Signed-off-by: Eduard Bloch <blade@debian.org>
---
misc-utils/hardlink.1.adoc | 6 +++++
misc-utils/hardlink.c | 50 ++++++++++++++++++++++++++++++++------
2 files changed, 49 insertions(+), 7 deletions(-)
diff --git a/misc-utils/hardlink.1.adoc b/misc-utils/hardlink.1.adoc
index 1fab77d71..107cd6997 100644
--- a/misc-utils/hardlink.1.adoc
+++ b/misc-utils/hardlink.1.adoc
@@ -71,6 +71,12 @@ A regular expression to include files. If the option *--exclude* has been given,
*-s*, *--minimum-size* _size_::
The minimum size to consider. By default this is 1, so empty files will not be linked. The _size_ argument may be followed by the multiplicative suffixes KiB (=1024), MiB (=1024*1024), and so on for GiB, TiB, PiB, EiB, ZiB and YiB (the "iB" is optional, e.g., "K" has the same meaning as "KiB").

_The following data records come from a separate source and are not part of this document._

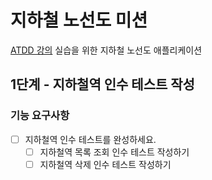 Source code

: # 지하철 노선도 미션
[ATDD 강의](https://edu.nextstep.camp/c/R89PYi5H) 실습을 위한 지하철 노선도 애플리케이션

## 1단계 - 지하철역 인수 테스트 작성

### 기능 요구사항
* [ ] 지하철역 인수 테스트를 완성하세요.
  * [ ] 지하철역 목록 조회 인수 테스트 작성하기
  * [ ] 지하철역 삭제 인수 테스트 작성하기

+*-S*, *--buffer-size* _size_::
+The size of read buffer used when comparing file contents (default: 8KiB). This
+costs some additional memory but potentially reduces the amount of seek
+operations and therefore improve performance, especially with mechanic disk
+drives. Optional factor suffixes are supported, like with the *-s* option. This is mostly efficient with other filters (i.e. with *-f* or *-X*) and can be less efficient with *-top* options.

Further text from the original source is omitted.